Worldwide demand for LNG during the first half of 2007 was pegged at roughly 115 billion cubic metres (bcm), roughly nine per cent growth over the same period in 2006, and demand in East Asia has been growing even faster.

Calgary-based Ziff Energy says it expects demand for natural gas in North America will rise by 1.8 per cent a year through 2015, and US Energy Department data backs up that claim, reporting that they expect imported LNG to increase from three per cent of total gas consumption to 14 per cent by 2020.

Currently, Japan is the world's largest LNG consumer, importing 81.86 bcm of natural gas as LNG in 2006. South Korea is second and the US currently ranks as the fourth-largest consumer.

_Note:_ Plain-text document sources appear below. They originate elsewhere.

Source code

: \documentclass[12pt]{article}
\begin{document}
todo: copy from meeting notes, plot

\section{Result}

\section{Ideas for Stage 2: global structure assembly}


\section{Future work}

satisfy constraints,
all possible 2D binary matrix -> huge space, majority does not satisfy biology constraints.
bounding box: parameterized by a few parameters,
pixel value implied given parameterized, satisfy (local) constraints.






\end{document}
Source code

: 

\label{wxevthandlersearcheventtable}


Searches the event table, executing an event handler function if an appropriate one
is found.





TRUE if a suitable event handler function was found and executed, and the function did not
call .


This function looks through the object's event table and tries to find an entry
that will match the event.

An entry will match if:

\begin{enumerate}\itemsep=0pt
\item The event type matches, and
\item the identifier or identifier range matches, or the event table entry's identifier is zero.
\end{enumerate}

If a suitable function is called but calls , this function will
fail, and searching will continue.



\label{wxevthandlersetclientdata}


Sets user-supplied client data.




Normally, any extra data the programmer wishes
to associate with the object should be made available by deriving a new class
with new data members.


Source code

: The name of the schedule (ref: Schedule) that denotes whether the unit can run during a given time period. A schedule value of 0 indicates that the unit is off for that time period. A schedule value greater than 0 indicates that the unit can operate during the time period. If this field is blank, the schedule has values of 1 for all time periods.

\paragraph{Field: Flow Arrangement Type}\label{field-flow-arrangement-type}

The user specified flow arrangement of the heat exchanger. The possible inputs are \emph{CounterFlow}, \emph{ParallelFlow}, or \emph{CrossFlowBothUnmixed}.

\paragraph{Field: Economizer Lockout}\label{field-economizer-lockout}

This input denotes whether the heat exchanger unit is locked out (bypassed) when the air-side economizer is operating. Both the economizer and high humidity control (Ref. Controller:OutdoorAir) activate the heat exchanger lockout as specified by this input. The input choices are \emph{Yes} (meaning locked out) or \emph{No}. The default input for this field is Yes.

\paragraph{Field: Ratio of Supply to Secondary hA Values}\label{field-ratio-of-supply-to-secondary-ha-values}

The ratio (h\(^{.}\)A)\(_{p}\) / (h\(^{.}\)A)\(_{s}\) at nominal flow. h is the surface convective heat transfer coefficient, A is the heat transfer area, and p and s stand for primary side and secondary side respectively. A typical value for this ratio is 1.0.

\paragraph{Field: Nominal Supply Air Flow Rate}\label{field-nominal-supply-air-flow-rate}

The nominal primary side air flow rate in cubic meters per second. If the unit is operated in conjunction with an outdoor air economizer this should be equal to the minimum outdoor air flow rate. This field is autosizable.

LNG is natural gas, but it is reduced to a liquid state by cooling it to about minus 160° Centigrade, which reduces the volume of the gas by about 600:1 and makes transportation far simpler. Before it can be used, LNG must be returned to its gaseous state at a regasification plant. For countries like Qatar, which is sitting on the world's largest natural gas reserves - 25 trillion cubic metres - the renewed interest in LNG is a boon, since there is no need for pesky pipelines that travel through neighbouring countries before reaching their destinations.

Just ask the Europeans, who saw their natural gas get cut off in early 2006. Russia, where the pipeline originated, and Ukraine, which hosted part of the pipeline, had a price dispute. The two countries disagreed and so did the Europe's energy supply. The dispute even resurfaced in 2007, although the gas continued to flow this time.

So LNG, with its ability to be shipped by sea or land, is slowly building a power base. And people like Qatar's Energy Minister, who once said it was "bad news" that the country only had gas reserves and no oil, are starting to change their tune.

The International Energy Agency (IEA) reported that by 2010 Qatar could own 20 per cent of the global LNG market.

Other countries with reserves are hopping on board as well.

The Australian government expects energy production growth down under will be led by LNG, with exports of the fuel set to grow by more than seven per cent yearly, through 2030. That would have LNG output rise from less than 16 million metric tonnes in 2007, to 24 million by 2012, and possibly reaching as high as 76 million by 2030 as new projects come online.

Without the ability to ship liquefied natural gas, this type of growth would have been almost inconceivable. Already the $16 billion) North West Shelf venture is expanding LNG capacity, while Perth-based Woodside is building the Pluto project, also in Western Australia.

Chevron is planning to expand its $10 billion liquefied natural gas project known as Gorgon, which now calls for three liquefaction production lines, instead of two. Inpex Holdings and BHP Billiton are also proposing new plants.

Get on board while the year is new.

The writer is a freelance journalist based in Alaska, USA.